The region’s second annual logistics conference brought together more than 60 West African and U.S military logistics leaders to address the challenges they face in support of military missions, whether they are to counter extremists and transnational criminals or to address humanitarian crises.
Attendees came from Benin, Cabo Verde, Cameroon, Chad, Côte d’Ivoire, Gabon, Ghana, Guinea, Guinea-Bissau, Liberia, Mauritania, Nigeria, Sao Tome and Principe, Senegal, Sierra Leone, The Gambia, Togo, the African Union, and the Economic Community of West African States.
“We’ve had very fruitful discussions,” Ghanaian Army Col. James Amenyah said during the conference. “It’s the beginning of great things ahead.”
Military logistics experts keep their troops fed, clothed and armed. They acquire, store and dispose of materiel. They move troops and supplies and maintain the facilities that help the front-line forces to do their work.
“Logistics are foundational,” AFRICOM Commander Gen. Michael Langley said in a video address to the conference. “Our ability to fight depends on our ability to sustain the fighting force.”
African militaries face a multitude of logistical challenges when they deploy troops across a vast continent with limited port, road and rail systems. A lack of strategic airlift also makes it difficult to move troops and their supplies.
Retired Col. Daniel Hampton, an analyst with the Africa Center for Strategic Studies, has described the continent as having “the most operationally and logistically challenging conditions in the world.”
Overcoming those challenges is expensive both in terms of money and manpower.
“Without a strong logistics system, their complex, shifting, and expansive mandates cannot be delivered effectively,” Col. Hampton wrote in an analysis of African militaries’ logistical challenges. As a result, military logisticians must be adaptable and innovative if they are to overcome the obstacles that threaten to disrupt their work, experts say.
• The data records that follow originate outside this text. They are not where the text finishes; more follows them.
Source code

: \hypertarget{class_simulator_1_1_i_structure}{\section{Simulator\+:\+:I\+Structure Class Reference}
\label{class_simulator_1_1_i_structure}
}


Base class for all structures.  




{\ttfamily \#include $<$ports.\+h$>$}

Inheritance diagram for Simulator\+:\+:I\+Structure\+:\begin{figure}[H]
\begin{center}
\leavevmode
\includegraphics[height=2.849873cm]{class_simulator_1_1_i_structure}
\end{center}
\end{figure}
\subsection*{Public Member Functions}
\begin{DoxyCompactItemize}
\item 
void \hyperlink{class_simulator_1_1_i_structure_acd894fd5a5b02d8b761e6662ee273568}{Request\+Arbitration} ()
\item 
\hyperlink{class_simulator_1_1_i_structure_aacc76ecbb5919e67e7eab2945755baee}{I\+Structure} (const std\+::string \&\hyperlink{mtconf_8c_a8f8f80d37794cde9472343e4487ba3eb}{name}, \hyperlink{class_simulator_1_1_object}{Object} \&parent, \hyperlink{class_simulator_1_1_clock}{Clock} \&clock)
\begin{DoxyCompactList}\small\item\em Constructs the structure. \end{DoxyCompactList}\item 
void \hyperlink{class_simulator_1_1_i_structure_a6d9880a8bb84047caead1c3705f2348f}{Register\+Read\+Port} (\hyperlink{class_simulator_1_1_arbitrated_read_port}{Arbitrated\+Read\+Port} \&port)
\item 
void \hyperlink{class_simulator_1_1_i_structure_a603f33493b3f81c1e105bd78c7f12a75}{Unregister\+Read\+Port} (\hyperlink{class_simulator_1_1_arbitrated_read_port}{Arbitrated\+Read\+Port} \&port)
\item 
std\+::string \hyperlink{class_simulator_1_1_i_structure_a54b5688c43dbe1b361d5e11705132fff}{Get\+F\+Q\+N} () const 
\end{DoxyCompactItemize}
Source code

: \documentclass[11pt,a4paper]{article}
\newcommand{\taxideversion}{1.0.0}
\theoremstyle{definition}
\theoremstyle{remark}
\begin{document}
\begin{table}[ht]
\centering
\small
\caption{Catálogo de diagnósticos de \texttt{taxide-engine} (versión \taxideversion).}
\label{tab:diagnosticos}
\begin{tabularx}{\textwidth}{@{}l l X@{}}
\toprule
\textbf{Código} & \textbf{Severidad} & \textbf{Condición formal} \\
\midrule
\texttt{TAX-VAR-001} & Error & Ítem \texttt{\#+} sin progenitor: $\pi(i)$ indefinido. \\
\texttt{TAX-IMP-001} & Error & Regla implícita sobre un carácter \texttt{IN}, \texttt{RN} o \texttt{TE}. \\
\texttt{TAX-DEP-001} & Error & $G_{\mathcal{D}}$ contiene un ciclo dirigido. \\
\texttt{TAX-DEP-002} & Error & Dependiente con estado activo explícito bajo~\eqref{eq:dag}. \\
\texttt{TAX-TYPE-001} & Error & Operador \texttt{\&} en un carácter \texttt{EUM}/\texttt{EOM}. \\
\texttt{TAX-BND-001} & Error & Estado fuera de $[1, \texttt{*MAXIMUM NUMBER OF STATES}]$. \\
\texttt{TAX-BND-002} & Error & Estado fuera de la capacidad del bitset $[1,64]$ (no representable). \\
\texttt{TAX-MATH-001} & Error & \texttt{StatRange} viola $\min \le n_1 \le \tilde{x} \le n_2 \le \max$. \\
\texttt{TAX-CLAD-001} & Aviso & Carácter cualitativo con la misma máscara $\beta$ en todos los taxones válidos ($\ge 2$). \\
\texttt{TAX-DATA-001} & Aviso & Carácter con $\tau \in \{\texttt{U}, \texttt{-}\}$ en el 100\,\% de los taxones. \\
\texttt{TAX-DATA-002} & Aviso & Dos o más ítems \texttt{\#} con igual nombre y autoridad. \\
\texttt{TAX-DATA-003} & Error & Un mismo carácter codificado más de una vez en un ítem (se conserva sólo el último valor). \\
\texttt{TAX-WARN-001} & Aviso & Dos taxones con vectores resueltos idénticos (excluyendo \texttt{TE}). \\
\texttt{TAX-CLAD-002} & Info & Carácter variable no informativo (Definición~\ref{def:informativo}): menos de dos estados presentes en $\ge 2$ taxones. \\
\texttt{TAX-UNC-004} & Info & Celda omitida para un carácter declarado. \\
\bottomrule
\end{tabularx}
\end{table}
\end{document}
As African nations shoulder more of the burden of peacekeeping on the continent, effective and efficient logistics need to become a priority for the governments contributing to those efforts, analysts say. Projects such as the African Union’s proposed African Standby Force or regional deployments such as the Southern African Development Community’s mission in the Democratic Republic of the Congo hinge on the ability to supply troops over large distances and in difficult terrain.
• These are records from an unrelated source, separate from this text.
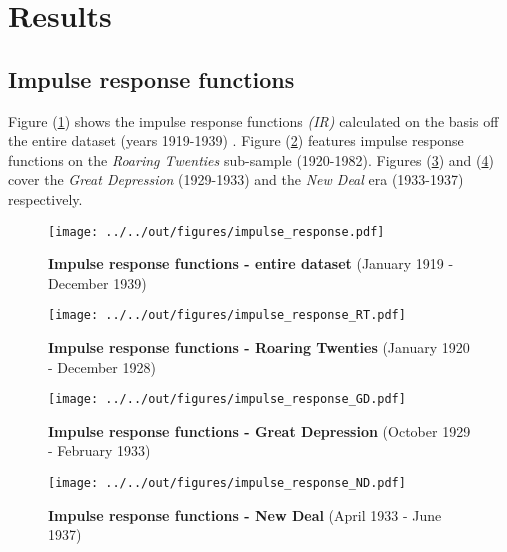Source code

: \section{Results}
\subsection{Impulse response functions}
\label{s:ir}
Figure (\ref{irt}) shows the impulse response functions \textit{(IR)} calculated on the basis off the entire dataset (years 1919-1939) . Figure (\ref{irr}) features impulse response functions on the \textit{Roaring Twenties} sub-sample (1920-1982). Figures (\ref{irg}) and (\ref{irn}) cover the \textit{Great Depression} (1929-1933) and the \textit{New Deal} era (1933-1937) respectively.

\begin{figure}[ht]
  \footnotesize 
  \centering
  		\texttt{[image: ../../out/figures/impulse\_response.pdf]}
  \vspace{3mm}
  \caption[Impulse response functions - entire dataset]{\textbf{Impulse response functions - entire dataset} (January 1919 - December 1939)}
  \label{irt}
\end{figure}

\begin{figure}[ht]
  \footnotesize 
  \centering
  		\texttt{[image: ../../out/figures/impulse\_response\_RT.pdf]}
  \vspace{3mm}
  \caption[Impulse response functions - Roaring Twenties]{\textbf{Impulse response functions - Roaring Twenties} (January 1920 - December 1928)}
  \label{irr}
\end{figure}

\begin{figure}[ht]
  \footnotesize 
  \centering
  		\texttt{[image: ../../out/figures/impulse\_response\_GD.pdf]}
  \vspace{3mm}
  \caption[Impulse response functions - Great Depression]{\textbf{Impulse response functions - Great Depression} (October 1929 - February 1933)}
  \label{irg}
\end{figure}

\begin{figure}[ht]
  \footnotesize 
  \centering
  		\texttt{[image: ../../out/figures/impulse\_response\_ND.pdf]}
  \vspace{3mm}
  \caption[Impulse response functions - New Deal]{\textbf{Impulse response functions - New Deal} (April 1933 - June 1937)}
  \label{irn}
\end{figure}

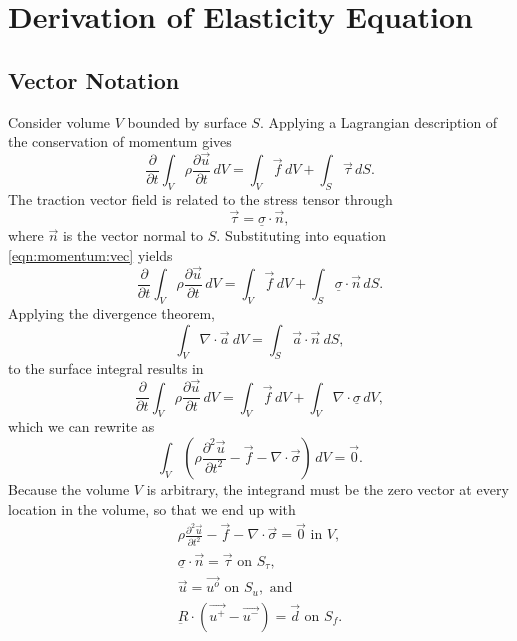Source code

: \section{Derivation of Elasticity Equation}

\subsection{Vector Notation}

Consider volume $V$ bounded by surface $S$. Applying a Lagrangian
description of the conservation of momentum gives
\begin{equation}
\label{eqn:momentum:vec}
\frac{\partial}{\partial t}\int_{V}\rho\frac{\partial\vec{u}}{\partial t}\, dV=\int_{V}\vec{f}\, dV+\int_{S}\vec{\tau}\, dS.
\end{equation}
The traction vector field is related to the stress tensor through
\begin{equation}
\vec{\tau}=\underline{\sigma}\cdot\vec{n},
\end{equation}
where $\vec{n}$ is the vector normal to $S$. Substituting
into equation \vref{eqn:momentum:vec} yields
\begin{equation}
\frac{\partial}{\partial t}\int_{V}\rho\frac{\partial\vec{u}}{\partial t}\, dV=\int_{V}\vec{f}\, dV+\int_{S}\underline{\sigma}\cdot\vec{n}\, dS.
\end{equation}
Applying the divergence theorem,
\begin{equation}
\int_{V}\nabla\cdot\vec{a}\: dV=\int_{S}\vec{a}\cdot\vec{n}\: dS,
\end{equation}
to the surface integral results in
\begin{equation}
\frac{\partial}{\partial t}\int_{V}\rho\frac{\partial\vec{u}}{\partial t}\, dV=\int_{V}\vec{f}\, dV+\int_{V}\nabla\cdot\underline{\sigma}\, dV,
\end{equation}
which we can rewrite as
\begin{equation}
\int_{V}\left(\rho\frac{\partial^{2}\vec{u}}{\partial t^{2}}-\vec{f}-\nabla\cdot\vec{\sigma}\right)\, dV=\vec{0}.
\end{equation}
Because the volume $V$ is arbitrary, the integrand must be the zero
vector at every location in the volume, so that we end up with
\begin{gather}
\rho\frac{\partial^{2}\vec{u}}{\partial t^{2}}-\vec{f}-\nabla\cdot\vec{\sigma}=\vec{0}\text{ in }V,\\
\underline{\sigma}\cdot\vec{n}=\vec{\tau}\text{ on }S_{\tau}\text{,}\\
\vec{u}=\vec{u^{o}}\text{ on }S_{u},\text{ and}\\
\underbar{R}\cdot(\vec{u^{+}}-\vec{u^{-}})=\vec{d}\text{ on }S_{f}.
\end{gather}
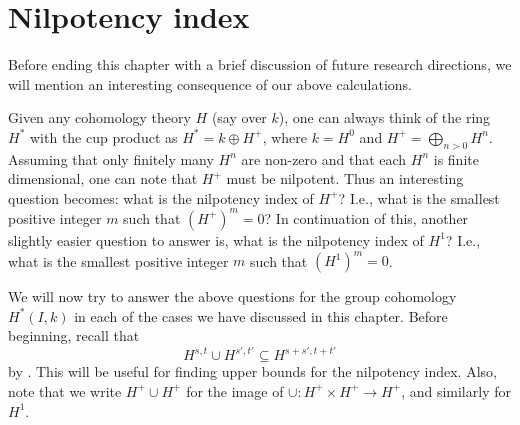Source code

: \section{Nilpotency index}%
\label{sec:nilp-index}

Before ending this chapter with a brief discussion of future research directions, we will mention an interesting consequence of our above calculations.

Given any cohomology theory $H$ (say over $k$), one can always think of the ring $H^{*}$ with the cup product as $H^{*} = k \oplus H^{+}$, where $k = H^{0}$ and $H^{+} = \bigoplus_{n>0} H^{n}$. Assuming that only finitely many $H^{n}$ are non-zero and that each $H^{n}$ is finite dimensional, one can note that $H^{+}$ must be nilpotent. Thus an interesting question becomes: what is the nilpotency index of $H^{+}$? I.e., what is the smallest positive integer $m$ such that $(H^{+})^{m} = 0$? In continuation of this, another slightly easier question to answer is, what is the nilpotency index of $H^{1}$? I.e., what is the smallest positive integer $m$ such that $(H^{1})^{m} = 0$.


We will now try to answer the above questions for the group cohomology $H^{*}(I,k)$ in each of the cases we have discussed in this chapter. Before beginning, recall that
\begin{equation}\label{eq:graded-coh-inc}
  H^{s,t} \cup H^{s',t'} \subseteq H^{s+s',t+t'}
\end{equation}
by \cite[Chap.~1~§3.7]{Fuks}. This will be useful for finding upper bounds for the nilpotency index. Also, note that we write $H^{+} \cup H^{+}$ for the image of $\cup \colon H^{+} \times H^{+} \to H^{+}$, and similarly for $H^{1}$.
The 2024 logistics conference emphasized the notion of regional cooperation and coordination to help military logisticians meet and overcome the challenges they face.
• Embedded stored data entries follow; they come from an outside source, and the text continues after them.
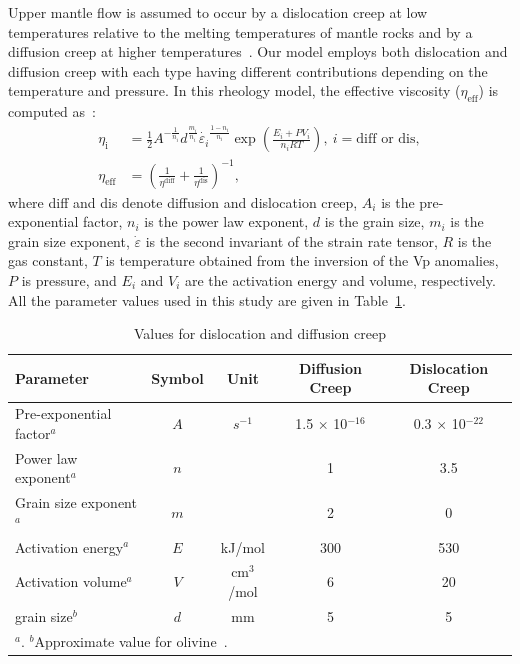\documentclass[draft,linenumbers]{agujournal2018}
\begin{document}
Upper mantle flow is assumed to occur by a dislocation creep at low temperatures relative to the melting temperatures of mantle rocks and by a diffusion creep at higher temperatures~\citep[e.g.,][]{gordon1967thermally}. Our model employs both dislocation and diffusion creep with each type having different contributions depending on the temperature and pressure. In this rheology model, the effective viscosity ($\eta_{\text{eff}}$) is computed as~\citep{billen2007rheologic}:
%
\begin{align}
    \eta_{\text{i}} &= \frac{1}{2} A^{-\frac{1}{n_i}} d^\frac{m_i}{n_i} \dot{\varepsilon_i}^{\frac{1-n_i}{n_i}} \exp\left(\frac{E_i + PV_i}{n_iRT}\right),\ i=\text{diff or dis}, \\
    \eta_{\text{eff}} &= \left(\frac{1}{\eta^\text{diff}} + \frac{1}{\eta^\text{dis}}\right)^{-1},
\end{align}
%
where diff and dis denote diffusion and dislocation creep, $A_i$ is the pre-exponential factor, $n_i$ is the power law exponent, $d$ is the grain size, $m_i$ is the grain size exponent, $\dot{\varepsilon}$ is the second invariant of the strain rate tensor, $R$ is the gas constant, $T$ is temperature obtained from the inversion of the Vp anomalies, $P$ is pressure, and $E_i$ and $V_i$ are the activation energy and volume, respectively. All the parameter values used in this study are given in Table~\ref{table_model}.
%
\begin{table}[ht] 
    \caption{Values for dislocation and diffusion creep}
    \centering
    \begin{tabular}{l c c c c}
    \hline
     Parameter  & Symbol & Unit & Diffusion Creep & Dislocation Creep  \\
    \hline
      Pre-exponential factor$^a$ & $A$ & $s^{-1}$ & 1.5 $\times$ 10$^{-16}$ & 0.3 $\times$ 10$^{-22}$   \\
      Power law exponent$^a$ & $n$ & & 1 & 3.5  \\
      Grain size exponent$^a$  & $m$ & & 2 & 0   \\
      Activation energy$^a$  & $E$ & kJ/mol & 300 & 530   \\
      Activation volume$^a$  & $V$ & cm$^3$/mol & 6 & 20 \\
      grain size$^b$         & $d$ & mm & 5 & 5 \\
    \hline
    \multicolumn{5}{l}{$^{a}$\citet{karato1993rheology}. $^b$Approximate value for olivine~\citep{karato1984grain}.}
    \end{tabular}
    \label{table_model}
\end{table}
\end{document}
“The core logistics tenets needed to confront these challenges remain unchanged — our charge is to get our customers what they need, where they need it, and when they need it,” Brig. Gen. Dutch Dietrich, director of logistics for AFRICOM, told the participants. “Maintaining strong relationships, coordinating our actions and enhancing interoperability will allow us to achieve our mutual objectives of ensuring the safety and security of our people.”
Over the course of the conference, the participants agreed to develop a platform to share information and work together to find solutions to their challenges.
“This platform will naturally allow us to answer a lot of questions that were raised during this conference,” Lt. Col. Bio Gounoukperou of the Logistics Support Division of the General Staff of the Beninese Armed Forces, said during the conference. The goal, he added, is to return to next year’s conference with concrete answers to the logistical challenges West African militaries face.
Above all, Lt. Col. Olivier Dedi, head of the transportation battalion for the Ivorian Armed Forces said, West African nations must collaborate on logistics if they are to succeed.
“Security is no longer national,” he said. “It is becoming collective. We have to work together to pool our efforts and our knowledge to achieve the common goal of peace in the world.”